Love for Baseball

I don't have time to watch sports live anymore, so I tape the game and watch in the next morning while I'm on the treadmill.  Football and basketball are fun to zip through, fast-forwarding between plays and other long stops in action.  I always turn the volume down because I can't hear anything over the whirring of the treadmill anyway.

But baseball, my first love, is different.  Last night, I taped the All-Star Game, which may be a yawner to some but is one of my favorite games to watch.  And, as opposed to how I blaze through football and basketball, I watch every minute of the All-Star Game telecast.  Because no matter how much you like or dislike the announcers, they always take the time to tell you the stories behind the players and behind the seasons they're having.

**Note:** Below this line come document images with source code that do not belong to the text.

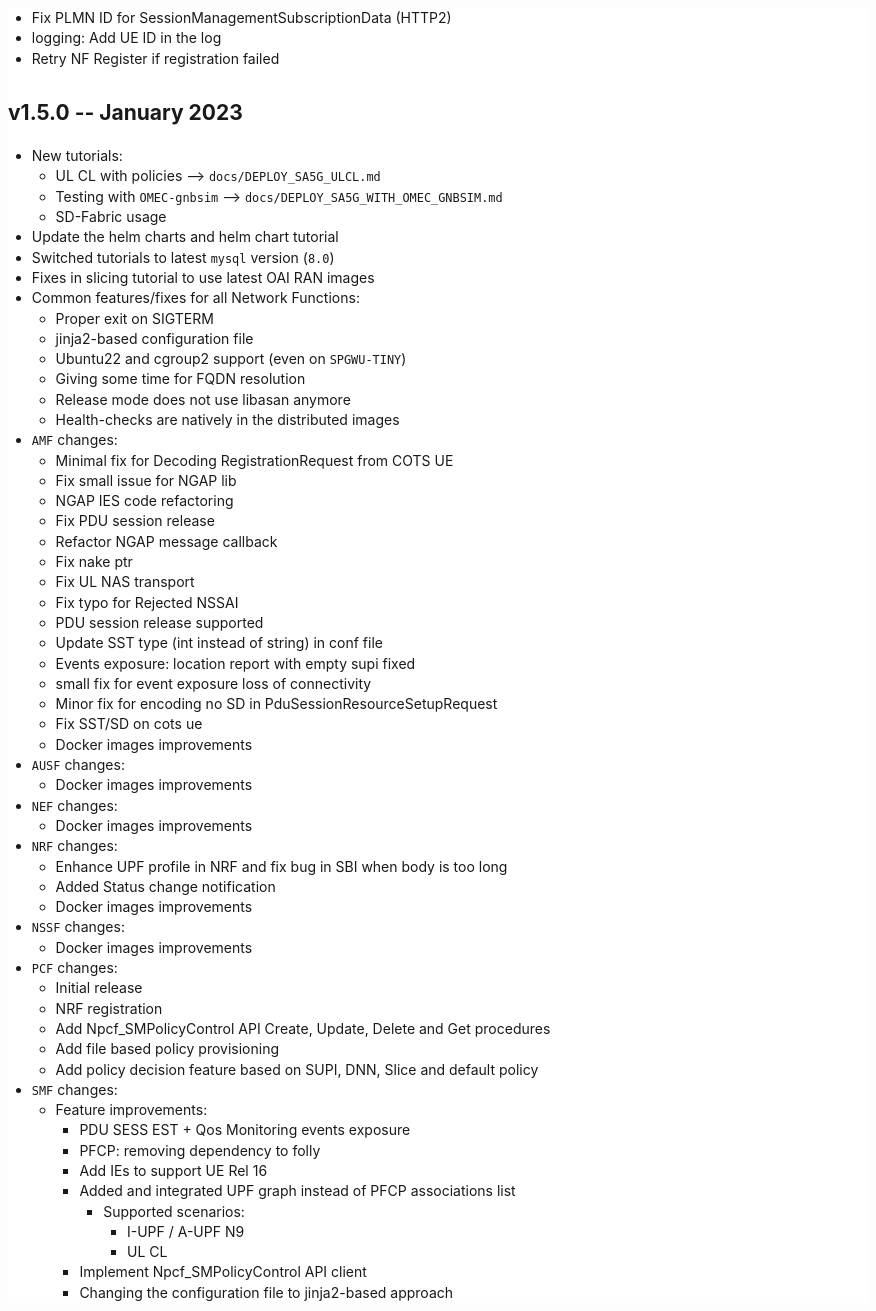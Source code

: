   * Fix PLMN ID for SessionManagementSubscriptionData (HTTP2)
  * logging: Add UE ID in the log
  * Retry NF Register if registration failed

## v1.5.0 -- January 2023 ##

* New tutorials:
  - UL CL with policies --> `docs/DEPLOY_SA5G_ULCL.md`
  - Testing with `OMEC-gnbsim` --> `docs/DEPLOY_SA5G_WITH_OMEC_GNBSIM.md`
  - SD-Fabric usage
* Update the helm charts and helm chart tutorial
* Switched tutorials to latest `mysql` version (`8.0`)
* Fixes in slicing tutorial to use latest OAI RAN images
* Common features/fixes for all Network Functions:
  - Proper exit on SIGTERM
  - jinja2-based configuration file
  - Ubuntu22 and cgroup2 support (even on `SPGWU-TINY`)
  - Giving some time for FQDN resolution
  - Release mode does not use libasan anymore
  - Health-checks are natively in the distributed images
* `AMF` changes:
  - Minimal fix for Decoding RegistrationRequest from COTS UE
  - Fix small issue for NGAP lib
  - NGAP IES code refactoring
  - Fix PDU session release
  - Refactor NGAP message callback
  - Fix nake ptr
  - Fix UL NAS transport
  - Fix typo for Rejected NSSAI
  - PDU session release supported
  - Update SST type (int instead of string) in conf file
  - Events exposure: location report with empty supi fixed
  - small fix for event exposure loss of connectivity
  - Minor fix for encoding no SD in PduSessionResourceSetupRequest
  - Fix SST/SD on cots ue
  - Docker images improvements
* `AUSF` changes:
  - Docker images improvements
* `NEF` changes:
  - Docker images improvements
* `NRF` changes:
  - Enhance UPF profile in NRF and fix bug in SBI when body is too long
  - Added Status change notification
  - Docker images improvements
* `NSSF` changes:
  - Docker images improvements
* `PCF` changes:
  - Initial release
  - NRF registration
  - Add Npcf_SMPolicyControl API Create, Update, Delete and Get procedures
  - Add file based policy provisioning
  - Add policy decision feature based on SUPI, DNN, Slice and default policy
* `SMF` changes:
  - Feature improvements:
    * PDU SESS EST + Qos Monitoring events exposure
    * PFCP: removing dependency to folly
    * Add IEs to support UE Rel 16
    * Added and integrated UPF graph instead of PFCP associations list
      * Supported scenarios:
        - I-UPF / A-UPF N9
        - UL CL
    * Implement Npcf_SMPolicyControl API client
    * Changing the configuration file to jinja2-based approach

Even better, baseball always makes sure to connect to its storied past during every midsummer classic.  Last night, it was the Say Hey Kid, Willie Mays, walking in from center field with his godson, Barry Bonds, and throwing out the ceremonial first pitch.  (What other sport has a better ceremonial first anything than baseball's?) 

In fact, it was an All-Star Game that reignited my childhood love for the game.  I didn't watch hardly any TV in college in the early 90's, and 1994 was wiped out by a strike.  But the McGwire-Sosa home run chase started to thaw me out.  And then the 1999 All-Star Game came around. 

If you watched it, you remember Teddy Ballgame, Ted Williams, wheeled in and being immediately surrounded by the all-stars.  In an instant, the game's best players were reduced to wide-eyed kids, nudging each other goofily, holding back tears, and gawking at the game's greatest hitter.  In that moment, all the hours I spent devouring old baseball books at the library near our house back home came back to me.  I was a baseball fan again.